Non à une Villa Tinto à Bruxelles

Non à une Villa Tinto à Bruxelles

Non à une Villa Tinto à Bruxelles – Carte Blanche

Ces derniers jours, la presse s’est largement fait l’écho de la démarche effectuée récemment par un promoteur immobilier anversois auprès des autorités communales schaerbeekoises en vue d’implanter une « Villa Tinto bis » rue d’Aarschot.

« Villa Tinto » est le nom du désormais célèbre bordel high-tech situé au centre du triangle formé par les trois rues où la prostitution est autorisée à Anvers. Vaste complexe de briques et de vitrines, de murs rouge vif et de lumière bleutée, la « Villa Tinto », qui héberge également une antenne de police, est équipée d’un dispositif de sécurité perfectionné et propose ses vitrines en location hebdomadaire aux personnes prostituées en ordre de papiers.

Évidemment, ce concept risque d’intéresser plusieurs bourgmestres bruxellois, soucieux à la fois de diminuer la visibilité de la prostitution et de contenter les riverains que celle-ci dérange. Là où la perception de taxes en tous genres – sur les hôtels de passe, les vitrines, les « serveuses »… – et la multiplication des contrôles policiers se sont avérées relativement inefficaces, le projet « Villa Tinto » semblerait, à qui n’y réfléchit pas trop, remédier à une situation devenue problématique.

En apparence seulement, car les questions que pose ce projet sont d’un tout autre ordre et bien plus préoccupantes.

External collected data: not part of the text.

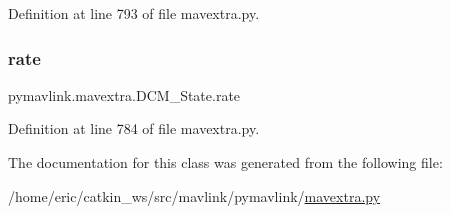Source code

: Definition at line 793 of file mavextra.\+py.

\mbox{\label{classpymavlink_1_1mavextra_1_1DCM__State_a5ccb643559e6aa178a43bb8bd070458d}} 
\subsubsection{\texorpdfstring{rate}{rate}}
{\footnotesize\ttfamily pymavlink.\+mavextra.\+D\+C\+M\+\_\+\+State.\+rate}



Definition at line 784 of file mavextra.\+py.



The documentation for this class was generated from the following file\+:\begin{DoxyCompactItemize}
\item 
/home/eric/catkin\+\_\+ws/src/mavlink/pymavlink/\mbox{\hyperlink{mavextra_8py}{mavextra.\+py}}\end{DoxyCompactItemize}
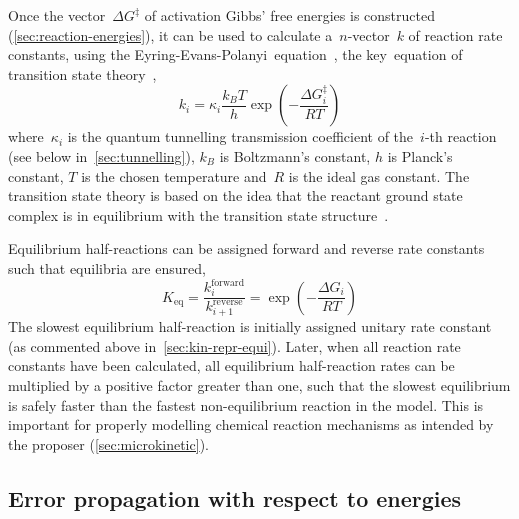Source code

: Once the vector~$\Delta G^\ddagger$ of activation Gibbs' free energies is constructed (\cref{sec:reaction-energies}),
it can be used to calculate a~$n$-vector~$k$ of reaction rate constants,
using the Eyring-Evans-Polanyi~equation~\cite{Eyring_1935,Evans_1935,TransitionStateTheory},
the key~equation of transition state theory~\cite{TransitionStateTheory},
%
\begin{equation}\label{eq:rate-consts}
	k_i = \kappa_i \frac{k_B T}{h}
	\exp \left(-\frac{\Delta G_i^\ddagger}{R T} \right)
\end{equation}
%
where~$\kappa_i$ is the quantum tunnelling transmission coefficient of the~$i$-th reaction (see below in~\cref{sec:tunnelling}),
$k_B$ is Boltzmann's constant,
$h$ is Planck's constant,
$T$ is the chosen temperature and~$R$ is the ideal gas constant.
The transition state theory is based on the idea that the reactant ground state complex is in equilibrium with the transition state structure~\cite{TransitionStateTheory}.

Equilibrium half-reactions can be assigned forward and reverse rate constants such that equilibria are ensured,
%
\begin{equation}
	K_\text{eq}
	= \frac{k_i^\text{forward}}{k_{i + 1}^\text{reverse}}
	= \exp \left(-\frac{\Delta G_i}{R T} \right)
\end{equation}
%
The slowest equilibrium half-reaction is initially assigned unitary rate constant (as commented above in~\cref{sec:kin-repr-equi}).
Later,
when all reaction rate constants have been calculated,
all equilibrium half-reaction rates can be multiplied by a positive factor greater than one,
such that the slowest equilibrium is safely faster than the fastest non-equilibrium reaction in the model.
This is important for properly modelling chemical reaction mechanisms as intended by the proposer (\cref{sec:microkinetic}).

\subsection{Error propagation with respect to energies}%
\label{sec:rates-error-prop}

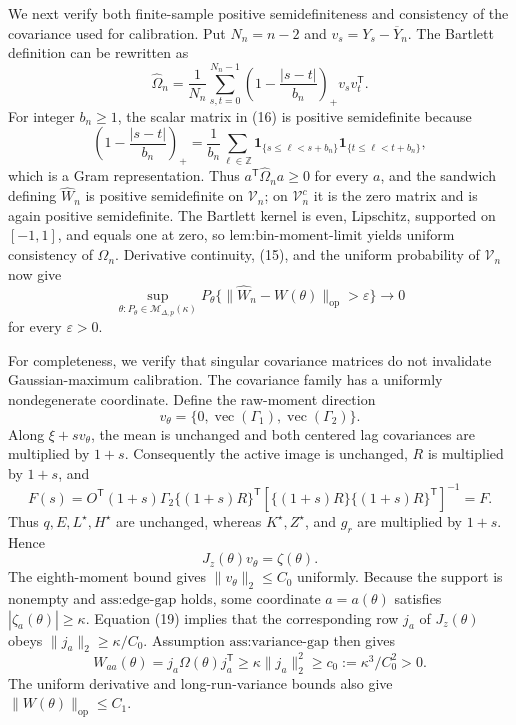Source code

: We next verify both finite-sample positive semidefiniteness and consistency of the covariance used for calibration.  Put \(N_n=n-2\) and \(v_s=Y_s-\overline Y_n\).  The Bartlett definition can be rewritten as
\[
 \widehat\Omega_n
 =\frac1{N_n}\sum_{s,t=0}^{N_n-1}
 \left(1-\frac{|s-t|}{b_n}\right)_{+}v_sv_t^{\mathsf T}.
\tag{16}
\]
For integer \(b_n\geq1\), the scalar matrix in (16) is positive semidefinite because
\[
 \left(1-\frac{|s-t|}{b_n}\right)_{+}
 =\frac1{b_n}\sum_{\ell\in\mathbb Z}
 \mathbf1_{\{s\leq\ell<s+b_n\}}
 \mathbf1_{\{t\leq\ell<t+b_n\}},
\tag{17}
\]
which is a Gram representation.  Thus \(a^{\mathsf T}\widehat\Omega_n a\geq0\) for every \(a\), and the sandwich defining \(\widehat W_n\) is positive semidefinite on \(\mathcal V_n\); on \(\mathcal V_n^c\) it is the zero matrix and is again positive semidefinite.  The Bartlett kernel is even, Lipschitz, supported on \([-1,1]\), and equals one at zero, so \(\text{lem:bin-moment-limit}\) yields uniform consistency of \(\widehat\Omega_n\).  Derivative continuity, (15), and the uniform probability of \(\mathcal V_n\) now give
\[
 \sup_{\theta:P_\theta\in\mathcal M_{\Delta,p}(\kappa)}
 P_\theta\{\lVert\widehat W_n-W(\theta)\rVert_{\mathrm{op}}>\varepsilon\}
 \longrightarrow0
\tag{18}
\]
for every \(\varepsilon>0\).

For completeness, we verify that singular covariance matrices do not invalidate Gaussian-maximum calibration.  The covariance family has a uniformly nondegenerate coordinate.  Define the raw-moment direction
\[
 v_\theta=\{0,\operatorname{vec}(\Gamma_1),\operatorname{vec}(\Gamma_2)\}.
\]
Along \(\xi+s v_\theta\), the mean is unchanged and both centered lag covariances are multiplied by \(1+s\).  Consequently the active image is unchanged, \(R\) is multiplied by \(1+s\), and
\[
 F(s)=O^{\mathsf T}(1+s)\Gamma_2\{(1+s)R\}^{\mathsf T}
 \left[\{(1+s)R\}\{(1+s)R\}^{\mathsf T}\right]^{-1}=F.
\]
Thus \(q,E,L^\star,H^\star\) are unchanged, whereas \(K^\star,Z^\star\), and \(g_r\) are multiplied by \(1+s\).  Hence
\[
 J_z(\theta)v_\theta=\zeta(\theta).
\tag{19}
\]
The eighth-moment bound gives \(\lVert v_\theta\rVert_2\leq C_0\) uniformly.  Because the support is nonempty and \(\text{ass:edge-gap}\) holds, some coordinate \(a=a(\theta)\) satisfies \(|\zeta_a(\theta)|\geq\kappa\).  Equation (19) implies that the corresponding row \(j_a\) of \(J_z(\theta)\) obeys \(\lVert j_a\rVert_2\geq\kappa/C_0\).  Assumption \(\text{ass:variance-gap}\) then gives
\[
 W_{aa}(\theta)=j_a\Omega(\theta)j_a^{\mathsf T}
 \geq\kappa\lVert j_a\rVert_2^2
 \geq c_0:=\kappa^3/C_0^2>0.
\tag{20}
\]
The uniform derivative and long-run-variance bounds also give \(\lVert W(\theta)\rVert_{\mathrm{op}}\leq C_1\).

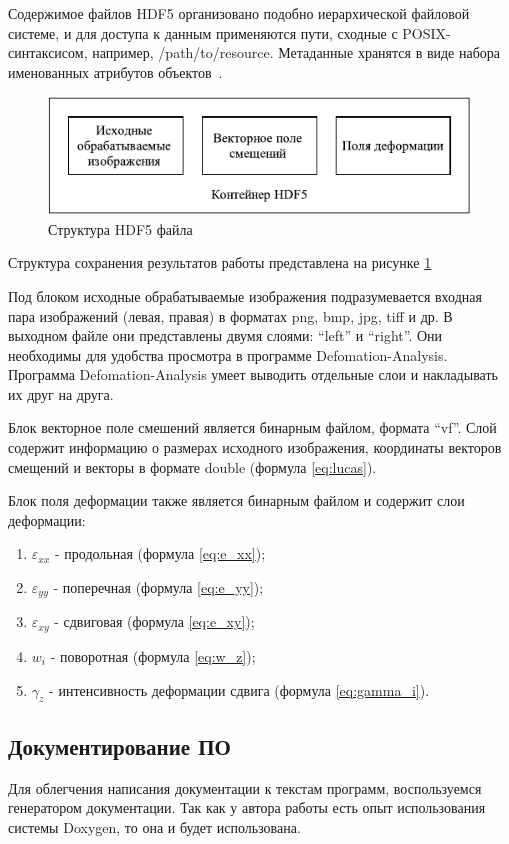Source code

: Содержимое файлов HDF5 организовано подобно иерархической файловой системе, и для доступа к данным применяются пути, сходные с POSIX-синтаксисом, например, /path/to/resource. Метаданные хранятся в виде набора именованных атрибутов объектов~\cite{hdf5}.

\begin{figure}
\centering
\includegraphics[width=0.7\linewidth]{images/structHDF5.pdf}
\caption{Структура HDF5 файла}
\label{fig:structHDF5}
\end{figure}

Структура сохранения результатов работы представлена на рисунке \ref{fig:structHDF5}

Под блоком исходные обрабатываемые изображения подразумевается входная пара изображений (левая, правая) в форматах png, bmp, jpg, tiff и др. В выходном файле они представлены двумя слоями: ``left'' и ``right''. Они необходимы для удобства просмотра в программе Defomation-Analysis. Программа Defomation-Analysis умеет выводить отдельные слои и накладывать их друг на друга.

Блок векторное поле смешений является бинарным файлом, формата ``vf''. Слой содержит информацию о размерах исходного изображения, координаты векторов смещений и векторы в формате double (формула \ref{eq:lucas}).

Блок поля деформации также является бинарным файлом и содержит слои деформации:
\begin{enumerate}
\item $\varepsilon_{xx}$ - продольная (формула \ref{eq:e_xx});
\item $\varepsilon_{yy}$ - поперечная (формула \ref{eq:e_yy});
\item $\varepsilon_{xy}$ - сдвиговая (формула \ref{eq:e_xy});
\item $w_{i}$ - поворотная (формула \ref{eq:w_z});
\item $\gamma_z$ - интенсивность деформации сдвига (формула \ref{eq:gamma_i}).
\end{enumerate}

\subsection{Документирование ПО}
Для облегчения написания документации к текстам программ, воспользуемся генератором документации. Так как у автора работы есть опыт использования системы Doxygen, то она и будет использована.

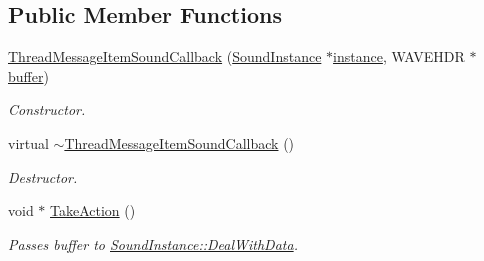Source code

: \subsection*{Public Member Functions}
\begin{DoxyCompactItemize}
\item 
\hypertarget{class_thread_message_item_sound_callback_a42c3368a106e6b98441277f9480e3bc8}{
\hyperlink{class_thread_message_item_sound_callback_a42c3368a106e6b98441277f9480e3bc8}{ThreadMessageItemSoundCallback} (\hyperlink{class_sound_instance}{SoundInstance} $\ast$\hyperlink{class_thread_message_item_sound_callback_a2f14d3ff4bf20d65df2bf31678c5098e}{instance}, WAVEHDR $\ast$\hyperlink{class_thread_message_item_sound_callback_a56d59788abd5580fd7fa646d50d95d97}{buffer})}
\label{class_thread_message_item_sound_callback_a42c3368a106e6b98441277f9480e3bc8}

\begin{DoxyCompactList}\small\item\em Constructor. \item\end{DoxyCompactList}\item 
\hypertarget{class_thread_message_item_sound_callback_a9ccca7c9a0d97b471c63567ab5b3b27e}{
virtual \hyperlink{class_thread_message_item_sound_callback_a9ccca7c9a0d97b471c63567ab5b3b27e}{$\sim$ThreadMessageItemSoundCallback} ()}
\label{class_thread_message_item_sound_callback_a9ccca7c9a0d97b471c63567ab5b3b27e}

\begin{DoxyCompactList}\small\item\em Destructor. \item\end{DoxyCompactList}\item 
\hypertarget{class_thread_message_item_sound_callback_a2e38028aad4a3c7482efd0f3788e00b9}{
void $\ast$ \hyperlink{class_thread_message_item_sound_callback_a2e38028aad4a3c7482efd0f3788e00b9}{TakeAction} ()}
\label{class_thread_message_item_sound_callback_a2e38028aad4a3c7482efd0f3788e00b9}

\begin{DoxyCompactList}\small\item\em Passes buffer to \hyperlink{class_sound_instance_a0dfcabaf68f2aa2e90ca6a9cd5310b3c}{SoundInstance::DealWithData}. \item\end{DoxyCompactList}\end{DoxyCompactItemize}

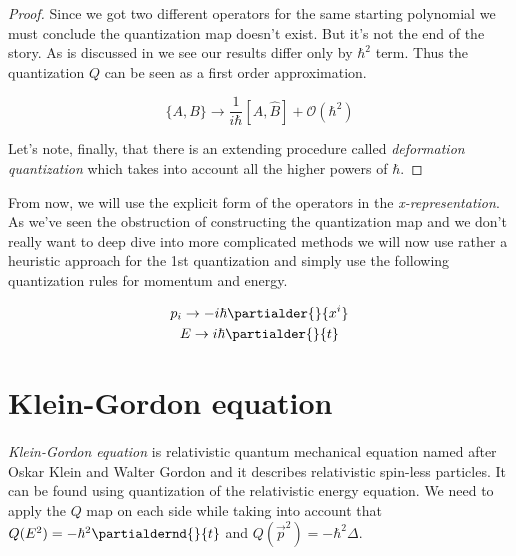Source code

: \begin{proof}
    Since we got two different operators for the same starting polynomial we must conclude the quantization map doesn't exist. But
    it's not the end of the story. As is discussed in \cite{floarin_jung} we see our results differ only by $\hbar^{2}$ term. Thus
    the quantization $Q$ can be seen as a first order approximation.

    \begin{equation}
        \label{eq:dirac_quantization}
        \{A, B\} \to \frac{1}{i \hbar}[\hat{A}, \hat{B}] + \mathcal{O}(\hbar^{2})
    \end{equation}

    Let's note, finally, that there is an extending procedure called \textit{deformation quantization} which takes into
    account all the higher powers of $\hbar$.

\end{proof}

From now, we will use the explicit form of the operators in the \textit{x-representation}. As we've seen the obstruction of
constructing the quantization map and we don't really want to deep dive into more complicated methods we will now use rather
a heuristic approach for the 1st quantization and simply use the following quantization rules for momentum and energy.

\begin{equation}
    \begin{gathered}
        p_{i} \to - i \hbar \partialder{}{x^{i}} \\
        E \to i \hbar \partialder{}{t}
    \end{gathered}
\end{equation}


\section{Klein-Gordon equation}

\paragraph{} \textit{Klein-Gordon equation} is relativistic quantum mechanical equation named after Oskar Klein and Walter Gordon and
it describes relativistic spin-less particles. It can be found using quantization of the relativistic energy equation. We need to apply the
$Q$ map on each side while taking into account that $Q(E^2) = - \hbar^{2} \partialdernd{}{t}$ and 
$Q(\vec{p}^2) = - \hbar^{2} \Delta$.

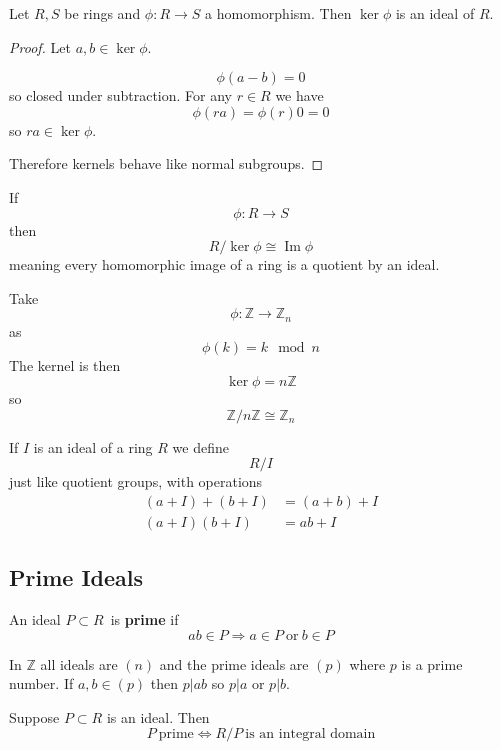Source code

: \begin{thm}
    Let $R,S$ be rings and $\phi : R \to S$ a homomorphism. 
    Then $\ker \phi$ is an ideal of $R$.
\end{thm}
\begin{proof}
    Let $a,b \in \ker \phi$.

    \[
        \phi(a-b) = 0
    \]
    so closed under subtraction. 
    For any $r\in R$ we have 
    \[
        \phi(ra) = \phi(r)0 = 0
    \]
    so $ra \in \ker \phi$.

    Therefore kernels behave like normal subgroups.
\end{proof}

\begin{thm}
    If 
    \[
        \phi : R \to S
    \]
    then 
    \[
        R/\ker \phi \cong \operatorname{Im} \phi
    \]
    meaning every homomorphic image of a ring is a quotient 
    by an ideal.
\end{thm}
\begin{ex}
    Take 
    \[
        \phi : \mathbb Z \to \mathbb Z_n
    \]
    as 
    \[
        \phi(k) = k \mod n
    \]
    The kernel is then 
    \[
        \ker \phi = n\mathbb Z
    \]
    so 
    \[
        \mathbb Z/n\mathbb Z \cong \mathbb Z_n
    \]
\end{ex}
\begin{defn}
    If $I$ is an ideal of a ring $R$ we define 
    \[
        R/I
    \]
    just like quotient groups, with operations 
    \begin{align*}
        (a+I) + (b + I) &= (a+b) + I \\ 
        (a+I)(b+I) &= ab + I 
    \end{align*}
\end{defn}

\subsection{Prime Ideals}
\begin{defn}
    An ideal $P \subset R$ is \textbf{prime} if 
    \[
        ab \in P \Rightarrow a \in P \ \text{or} \ b \in P
    \]
\end{defn}
\begin{ex}
    In $\mathbb Z$ all ideals are $(n)$ and the prime ideals are 
    $(p)$ where $p$ is a prime number. 
    If $a,b\in (p)$ then $p | ab$ so $p | a$ or $p | b$.
\end{ex}
\begin{thm}
    Suppose $P \subset R$ is an ideal.
    Then 
    \[
        P \ \text{prime} \Leftrightarrow R/P \ \text{is an integral 
        domain}
    \]
\end{thm}

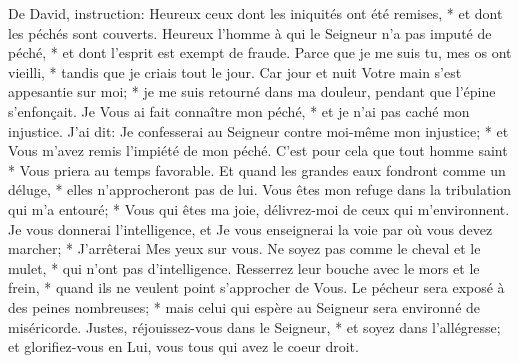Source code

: De David, instruction: Heureux ceux dont les iniquités ont été remises, * et dont les péchés sont couverts.
Heureux l'homme à qui le Seigneur n'a pas imputé de péché, * et dont l'esprit est exempt de fraude.
Parce que je me suis tu, mes os ont vieilli, * tandis que je criais tout le jour.
Car jour et nuit Votre main s'est appesantie sur moi; * je me suis retourné dans ma douleur, pendant que l'épine s'enfonçait.
Je Vous ai fait connaître mon péché, * et je n'ai pas caché mon injustice. J'ai dit: Je confesserai au Seigneur contre moi-même mon injustice; * et Vous m'avez remis l'impiété de mon péché.
C'est pour cela que tout homme saint * Vous priera au temps favorable. Et quand les grandes eaux fondront comme un déluge, * elles n'approcheront pas de lui.
Vous êtes mon refuge dans la tribulation qui m'a entouré; * Vous qui êtes ma joie, délivrez-moi de ceux qui m'environnent.
Je vous donnerai l'intelligence, et Je vous enseignerai la voie par où vous devez marcher; * J'arrêterai Mes yeux sur vous.
Ne soyez pas comme le cheval et le mulet, * qui n'ont pas d'intelligence. Resserrez leur bouche avec le mors et le frein, * quand ils ne veulent point s'approcher de Vous.
Le pécheur sera exposé à des peines nombreuses; * mais celui qui espère au Seigneur sera environné de miséricorde.
Justes, réjouissez-vous dans le Seigneur, * et soyez dans l'allégresse; et glorifiez-vous en Lui, vous tous qui avez le coeur droit.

Aucun impératif sécuritaire ne pourra jamais justifier de condamner à la clandestinité les plus précarisées parmi les personnes prostituées, celles sans titre de séjour, dont la plupart sont sous l’emprise de réseaux de trafic d’êtres humains, ni de contraindre à intégrer une usine du sexe celles qui ne conçoivent leur activité qu’en toute indépendance, et encore moins de sortir le proxénétisme du code pénal pour le légitimer en industrie commerciale.

Pour nous toutes, la dignité du corps n’est pas négociable, quels que soient les prétextes ou les justifications avancés par les uns ou les autres. La prostitution n’est pas, et ne sera jamais un métier comme un autre…

Néanmoins les contraintes économiques de la vie peuvent être sévères et devenir des pièges inextricables. Il n’est donc pas question de juger ceux et celles qui s’engagent dans la prostitution, volontairement ou par nécessité. Mais on peut les aider à se protéger, à préserver leur santé, à retrouver ou à conserver leur dignité, et s’ils le veulent, et quand ils le veulent, à changer de voie.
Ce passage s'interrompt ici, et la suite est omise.